* [Assignment] Search the listing below for the string "newTP" and show each line that contains it.

Segment Start: Provided records

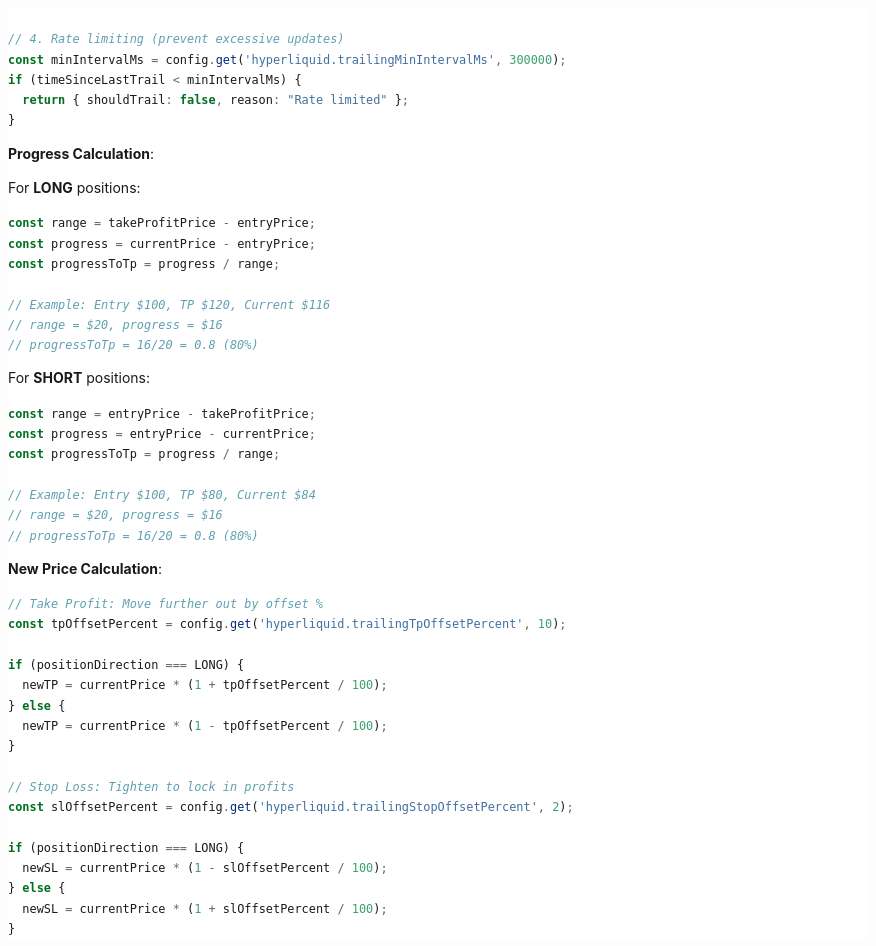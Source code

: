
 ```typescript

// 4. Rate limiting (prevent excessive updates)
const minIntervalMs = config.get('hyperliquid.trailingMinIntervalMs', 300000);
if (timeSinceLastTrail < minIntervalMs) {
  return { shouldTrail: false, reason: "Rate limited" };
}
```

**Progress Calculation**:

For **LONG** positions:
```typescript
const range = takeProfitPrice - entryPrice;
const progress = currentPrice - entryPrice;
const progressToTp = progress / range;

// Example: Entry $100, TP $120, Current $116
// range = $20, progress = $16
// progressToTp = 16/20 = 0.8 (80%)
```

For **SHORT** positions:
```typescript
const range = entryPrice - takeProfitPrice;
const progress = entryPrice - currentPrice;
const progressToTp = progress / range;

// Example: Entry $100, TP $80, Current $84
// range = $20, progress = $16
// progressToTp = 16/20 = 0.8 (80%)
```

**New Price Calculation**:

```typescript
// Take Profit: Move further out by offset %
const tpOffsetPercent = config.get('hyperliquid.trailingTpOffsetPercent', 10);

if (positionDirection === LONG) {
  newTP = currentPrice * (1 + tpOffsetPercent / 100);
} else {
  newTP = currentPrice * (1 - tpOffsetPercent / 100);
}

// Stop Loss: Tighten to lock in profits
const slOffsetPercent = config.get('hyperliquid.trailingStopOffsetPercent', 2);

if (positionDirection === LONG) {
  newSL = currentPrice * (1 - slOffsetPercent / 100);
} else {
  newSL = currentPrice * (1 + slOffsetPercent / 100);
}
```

Segment End: Provided records

* [Output for this task]
  newTP = currentPrice * (1 + tpOffsetPercent / 100);
  newTP = currentPrice * (1 - tpOffsetPercent / 100);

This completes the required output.